Heres the thing: if I’m watching to make sure that I never do anything the devil is doing, then A) my eyes are on the devil, not on Jesus, and B) the devil is directing my actions; Jesus is not. That would, under normal circumstances, mean that I was being led by the devil rather than by God. Thats not acceptable to me.

You see, the devil’s under my feet. He and his realm are required to submit to me and the authority I carry from my place in Jesus, from being the Creator’s beloved son, with whom He is well pleased. 

In fact (and this will be scary to some folks), the devil and I have one job description in common: we are both working to expand our kingdom as far and as wide as we can. Of course, he’s working to expand the “kingdom of darkness” and I’m working to expand the Kingdom I share with my Father: the kingdom of light. And you know what happens when light and darkness collide: nothing.
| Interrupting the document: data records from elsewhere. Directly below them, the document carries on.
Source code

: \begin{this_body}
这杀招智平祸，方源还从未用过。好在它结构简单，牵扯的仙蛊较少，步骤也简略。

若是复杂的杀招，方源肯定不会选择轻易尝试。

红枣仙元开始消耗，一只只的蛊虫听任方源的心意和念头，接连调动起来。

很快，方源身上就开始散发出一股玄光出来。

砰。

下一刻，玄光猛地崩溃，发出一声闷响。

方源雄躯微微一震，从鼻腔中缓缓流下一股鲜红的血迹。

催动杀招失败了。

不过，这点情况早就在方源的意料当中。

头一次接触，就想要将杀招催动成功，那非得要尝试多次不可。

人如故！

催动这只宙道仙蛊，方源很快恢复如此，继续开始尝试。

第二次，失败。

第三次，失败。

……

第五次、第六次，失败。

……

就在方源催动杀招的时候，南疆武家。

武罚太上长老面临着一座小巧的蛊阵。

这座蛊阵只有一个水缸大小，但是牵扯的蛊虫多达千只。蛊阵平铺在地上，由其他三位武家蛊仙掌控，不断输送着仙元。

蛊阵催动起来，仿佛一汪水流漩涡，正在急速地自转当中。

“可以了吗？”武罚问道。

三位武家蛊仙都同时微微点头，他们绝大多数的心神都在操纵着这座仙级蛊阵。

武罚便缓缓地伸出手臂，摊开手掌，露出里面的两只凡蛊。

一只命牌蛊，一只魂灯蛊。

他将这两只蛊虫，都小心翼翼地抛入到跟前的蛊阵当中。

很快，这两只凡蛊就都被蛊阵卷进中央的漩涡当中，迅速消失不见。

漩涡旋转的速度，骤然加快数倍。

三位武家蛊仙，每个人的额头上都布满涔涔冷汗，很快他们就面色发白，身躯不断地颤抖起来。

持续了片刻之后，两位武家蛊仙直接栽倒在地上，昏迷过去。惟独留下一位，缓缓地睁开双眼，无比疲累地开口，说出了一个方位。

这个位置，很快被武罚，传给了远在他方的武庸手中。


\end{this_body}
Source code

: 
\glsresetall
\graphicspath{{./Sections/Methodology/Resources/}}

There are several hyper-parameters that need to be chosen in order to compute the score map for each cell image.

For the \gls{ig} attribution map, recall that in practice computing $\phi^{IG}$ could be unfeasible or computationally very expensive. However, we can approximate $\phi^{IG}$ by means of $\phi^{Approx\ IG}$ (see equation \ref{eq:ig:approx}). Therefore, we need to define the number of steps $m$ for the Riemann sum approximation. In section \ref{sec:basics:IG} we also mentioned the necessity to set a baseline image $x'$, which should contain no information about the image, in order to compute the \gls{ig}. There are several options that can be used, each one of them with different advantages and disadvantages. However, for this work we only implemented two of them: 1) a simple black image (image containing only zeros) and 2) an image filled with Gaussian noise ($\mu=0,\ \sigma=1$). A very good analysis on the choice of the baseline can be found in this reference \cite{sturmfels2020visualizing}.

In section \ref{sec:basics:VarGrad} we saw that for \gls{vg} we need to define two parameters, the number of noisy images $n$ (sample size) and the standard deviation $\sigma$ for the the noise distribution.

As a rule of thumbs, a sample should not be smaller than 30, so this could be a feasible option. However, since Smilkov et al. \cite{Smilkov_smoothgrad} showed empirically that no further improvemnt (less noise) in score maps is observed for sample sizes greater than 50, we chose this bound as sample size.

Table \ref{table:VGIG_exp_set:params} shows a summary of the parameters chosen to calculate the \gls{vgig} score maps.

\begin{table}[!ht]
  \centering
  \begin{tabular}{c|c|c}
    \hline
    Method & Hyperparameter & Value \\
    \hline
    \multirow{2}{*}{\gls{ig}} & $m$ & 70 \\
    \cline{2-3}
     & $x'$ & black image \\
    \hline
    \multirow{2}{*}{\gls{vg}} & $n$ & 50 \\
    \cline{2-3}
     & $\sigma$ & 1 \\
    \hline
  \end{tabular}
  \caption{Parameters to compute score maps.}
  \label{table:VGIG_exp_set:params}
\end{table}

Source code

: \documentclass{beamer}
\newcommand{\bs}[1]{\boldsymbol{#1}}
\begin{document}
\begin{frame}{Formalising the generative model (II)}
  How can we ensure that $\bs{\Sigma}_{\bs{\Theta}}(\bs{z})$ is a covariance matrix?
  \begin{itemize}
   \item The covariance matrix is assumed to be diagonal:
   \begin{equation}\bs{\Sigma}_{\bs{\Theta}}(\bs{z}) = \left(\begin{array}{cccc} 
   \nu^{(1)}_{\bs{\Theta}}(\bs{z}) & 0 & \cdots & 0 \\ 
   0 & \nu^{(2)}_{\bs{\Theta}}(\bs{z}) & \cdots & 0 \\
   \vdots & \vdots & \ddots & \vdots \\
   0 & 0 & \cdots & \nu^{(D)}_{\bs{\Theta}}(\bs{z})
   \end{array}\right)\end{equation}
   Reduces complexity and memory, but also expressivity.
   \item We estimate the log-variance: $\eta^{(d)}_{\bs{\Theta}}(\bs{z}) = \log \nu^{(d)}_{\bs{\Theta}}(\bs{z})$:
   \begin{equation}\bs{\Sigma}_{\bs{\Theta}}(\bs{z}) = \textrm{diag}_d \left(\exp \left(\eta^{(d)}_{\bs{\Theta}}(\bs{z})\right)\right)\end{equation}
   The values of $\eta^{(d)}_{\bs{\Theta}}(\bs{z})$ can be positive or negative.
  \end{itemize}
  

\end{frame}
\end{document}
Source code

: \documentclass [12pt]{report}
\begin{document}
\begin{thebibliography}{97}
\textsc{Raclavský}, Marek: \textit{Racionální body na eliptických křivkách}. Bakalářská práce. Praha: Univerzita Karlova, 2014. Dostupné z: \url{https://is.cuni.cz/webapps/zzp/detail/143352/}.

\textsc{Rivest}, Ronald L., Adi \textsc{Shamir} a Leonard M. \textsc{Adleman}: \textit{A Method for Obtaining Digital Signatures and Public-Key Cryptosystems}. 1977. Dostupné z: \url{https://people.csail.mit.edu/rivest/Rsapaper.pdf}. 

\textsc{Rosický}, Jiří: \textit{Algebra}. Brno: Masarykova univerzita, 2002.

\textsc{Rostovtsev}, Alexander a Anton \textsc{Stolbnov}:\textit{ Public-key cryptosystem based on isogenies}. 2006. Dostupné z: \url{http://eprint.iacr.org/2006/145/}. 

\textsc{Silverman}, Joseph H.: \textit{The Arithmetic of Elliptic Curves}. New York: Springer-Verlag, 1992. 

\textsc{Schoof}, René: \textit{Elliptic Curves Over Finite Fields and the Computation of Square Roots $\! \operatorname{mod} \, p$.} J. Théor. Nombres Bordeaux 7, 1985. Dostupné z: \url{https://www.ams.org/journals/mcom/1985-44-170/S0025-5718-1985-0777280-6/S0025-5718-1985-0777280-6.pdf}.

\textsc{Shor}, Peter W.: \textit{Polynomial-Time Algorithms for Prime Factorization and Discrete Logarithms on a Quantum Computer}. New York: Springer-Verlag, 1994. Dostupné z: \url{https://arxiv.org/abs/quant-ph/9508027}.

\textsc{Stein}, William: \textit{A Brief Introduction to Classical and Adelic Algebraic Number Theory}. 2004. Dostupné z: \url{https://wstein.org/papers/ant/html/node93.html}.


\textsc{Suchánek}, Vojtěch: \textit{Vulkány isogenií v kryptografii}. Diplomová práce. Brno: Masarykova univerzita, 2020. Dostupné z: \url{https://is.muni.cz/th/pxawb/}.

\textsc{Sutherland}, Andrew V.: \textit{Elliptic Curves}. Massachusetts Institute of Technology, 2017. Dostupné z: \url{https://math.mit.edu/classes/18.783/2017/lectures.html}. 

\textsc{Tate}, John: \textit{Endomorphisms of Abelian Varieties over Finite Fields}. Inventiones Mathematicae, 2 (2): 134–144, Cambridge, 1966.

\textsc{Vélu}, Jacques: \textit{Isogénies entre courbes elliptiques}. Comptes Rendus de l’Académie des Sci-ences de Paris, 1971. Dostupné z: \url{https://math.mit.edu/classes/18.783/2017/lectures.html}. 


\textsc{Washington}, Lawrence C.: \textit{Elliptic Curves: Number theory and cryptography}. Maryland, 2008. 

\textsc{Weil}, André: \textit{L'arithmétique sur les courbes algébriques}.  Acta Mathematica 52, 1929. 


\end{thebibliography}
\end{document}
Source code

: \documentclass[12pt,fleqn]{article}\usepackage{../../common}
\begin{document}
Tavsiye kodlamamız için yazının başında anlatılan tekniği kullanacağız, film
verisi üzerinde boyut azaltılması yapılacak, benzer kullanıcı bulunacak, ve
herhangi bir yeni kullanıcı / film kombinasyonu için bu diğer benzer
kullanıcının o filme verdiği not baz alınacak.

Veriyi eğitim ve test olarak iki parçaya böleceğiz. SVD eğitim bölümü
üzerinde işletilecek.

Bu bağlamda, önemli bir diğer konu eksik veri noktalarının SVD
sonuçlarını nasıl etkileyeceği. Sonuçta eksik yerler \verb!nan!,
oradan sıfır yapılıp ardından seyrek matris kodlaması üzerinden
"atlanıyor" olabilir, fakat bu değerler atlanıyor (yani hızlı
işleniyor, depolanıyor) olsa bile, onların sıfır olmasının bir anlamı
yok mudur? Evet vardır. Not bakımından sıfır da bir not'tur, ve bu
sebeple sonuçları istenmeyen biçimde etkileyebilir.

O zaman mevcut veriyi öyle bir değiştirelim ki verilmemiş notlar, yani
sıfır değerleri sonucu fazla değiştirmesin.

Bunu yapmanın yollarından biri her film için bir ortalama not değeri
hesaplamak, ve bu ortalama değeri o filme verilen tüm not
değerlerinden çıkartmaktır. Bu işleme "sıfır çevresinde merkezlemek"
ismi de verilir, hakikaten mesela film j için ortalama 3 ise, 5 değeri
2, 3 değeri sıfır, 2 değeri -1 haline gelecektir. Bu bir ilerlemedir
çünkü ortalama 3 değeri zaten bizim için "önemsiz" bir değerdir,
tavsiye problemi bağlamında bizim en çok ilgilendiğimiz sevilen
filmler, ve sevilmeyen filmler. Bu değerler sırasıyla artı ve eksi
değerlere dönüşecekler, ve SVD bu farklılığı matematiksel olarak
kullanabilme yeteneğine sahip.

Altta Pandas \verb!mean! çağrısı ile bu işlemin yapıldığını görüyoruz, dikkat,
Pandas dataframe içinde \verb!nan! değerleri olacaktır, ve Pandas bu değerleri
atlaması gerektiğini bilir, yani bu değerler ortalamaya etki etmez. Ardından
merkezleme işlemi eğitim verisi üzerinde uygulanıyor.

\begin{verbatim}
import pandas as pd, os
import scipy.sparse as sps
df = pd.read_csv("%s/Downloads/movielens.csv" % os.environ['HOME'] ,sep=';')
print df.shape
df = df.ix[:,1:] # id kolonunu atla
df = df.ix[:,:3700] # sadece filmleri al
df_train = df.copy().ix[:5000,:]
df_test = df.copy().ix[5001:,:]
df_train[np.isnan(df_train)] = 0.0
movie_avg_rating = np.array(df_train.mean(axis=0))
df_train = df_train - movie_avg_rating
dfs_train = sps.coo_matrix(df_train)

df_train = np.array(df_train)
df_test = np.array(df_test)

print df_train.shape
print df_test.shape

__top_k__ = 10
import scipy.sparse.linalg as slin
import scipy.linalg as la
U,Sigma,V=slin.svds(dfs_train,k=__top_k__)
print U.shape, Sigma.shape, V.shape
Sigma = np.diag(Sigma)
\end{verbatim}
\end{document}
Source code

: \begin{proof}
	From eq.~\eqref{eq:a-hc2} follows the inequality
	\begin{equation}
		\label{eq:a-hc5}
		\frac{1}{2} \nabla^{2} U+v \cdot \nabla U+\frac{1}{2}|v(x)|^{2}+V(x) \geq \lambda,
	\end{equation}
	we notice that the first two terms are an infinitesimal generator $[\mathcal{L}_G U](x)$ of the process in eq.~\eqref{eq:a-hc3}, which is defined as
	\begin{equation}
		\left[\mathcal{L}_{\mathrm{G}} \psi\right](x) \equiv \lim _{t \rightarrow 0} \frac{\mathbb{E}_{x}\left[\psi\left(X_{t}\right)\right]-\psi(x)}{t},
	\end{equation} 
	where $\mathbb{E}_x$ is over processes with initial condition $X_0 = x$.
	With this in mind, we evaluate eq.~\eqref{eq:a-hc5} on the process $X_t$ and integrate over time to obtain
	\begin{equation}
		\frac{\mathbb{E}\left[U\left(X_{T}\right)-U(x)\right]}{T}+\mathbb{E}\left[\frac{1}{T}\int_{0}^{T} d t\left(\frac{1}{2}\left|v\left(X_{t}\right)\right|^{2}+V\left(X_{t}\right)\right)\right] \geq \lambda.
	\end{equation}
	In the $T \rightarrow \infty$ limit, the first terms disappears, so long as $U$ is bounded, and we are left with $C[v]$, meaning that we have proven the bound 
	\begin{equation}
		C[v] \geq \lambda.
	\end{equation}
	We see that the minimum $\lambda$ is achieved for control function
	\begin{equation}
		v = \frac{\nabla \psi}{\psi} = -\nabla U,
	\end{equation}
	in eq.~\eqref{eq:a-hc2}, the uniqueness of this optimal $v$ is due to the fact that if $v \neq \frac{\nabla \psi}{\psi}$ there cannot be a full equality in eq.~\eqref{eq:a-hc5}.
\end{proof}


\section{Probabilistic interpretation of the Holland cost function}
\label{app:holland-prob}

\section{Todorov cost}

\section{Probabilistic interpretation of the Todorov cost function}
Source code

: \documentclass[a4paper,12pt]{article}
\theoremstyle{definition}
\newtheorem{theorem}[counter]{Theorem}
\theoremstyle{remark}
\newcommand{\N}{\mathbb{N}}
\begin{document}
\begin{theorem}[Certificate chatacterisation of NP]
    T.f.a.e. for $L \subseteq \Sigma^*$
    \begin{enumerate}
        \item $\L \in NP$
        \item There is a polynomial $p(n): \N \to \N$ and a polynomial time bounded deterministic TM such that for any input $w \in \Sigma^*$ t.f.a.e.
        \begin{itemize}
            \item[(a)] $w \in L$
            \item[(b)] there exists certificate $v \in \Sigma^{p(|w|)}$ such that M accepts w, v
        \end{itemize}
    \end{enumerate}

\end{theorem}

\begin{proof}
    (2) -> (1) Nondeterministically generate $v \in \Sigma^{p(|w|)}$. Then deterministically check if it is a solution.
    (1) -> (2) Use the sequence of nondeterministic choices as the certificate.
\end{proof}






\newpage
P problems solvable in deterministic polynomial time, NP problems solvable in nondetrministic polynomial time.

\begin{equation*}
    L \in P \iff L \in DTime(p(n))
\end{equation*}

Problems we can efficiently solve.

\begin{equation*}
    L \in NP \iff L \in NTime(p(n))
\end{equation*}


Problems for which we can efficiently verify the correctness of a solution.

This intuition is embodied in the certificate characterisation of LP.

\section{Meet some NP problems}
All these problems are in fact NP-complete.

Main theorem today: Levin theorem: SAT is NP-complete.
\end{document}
Light shines unhindered in the darkness; if anything, the enemy’s darkness only serves to show off God’s light better.

So should I be afraid because the devil counterfeits some of the good gifts Father gives me? No way! Fear is not my inheritance! 

Should I at least try to avoid the devil’s deception? Um… duh! Of course. 

But just because I’m avoiding the counterfeit doesn’t mean that I run whimpering away from the real thing that is being counterfeited. The fact that there is a counterfeit proves that the real thing is valuable, it’s profitable. In fact, it’s worth the risk of counterfeiting and getting caught.

Yes, there are false spirits. I don’t listen to them. Yes there are demons masquerading as angels of light. I don’t fall for that. Yes, there is such a thing as demonic healing. I don’t go there. In fact, don’t even pay attention. 

My job is not to run from darkness. My job is to bring the light.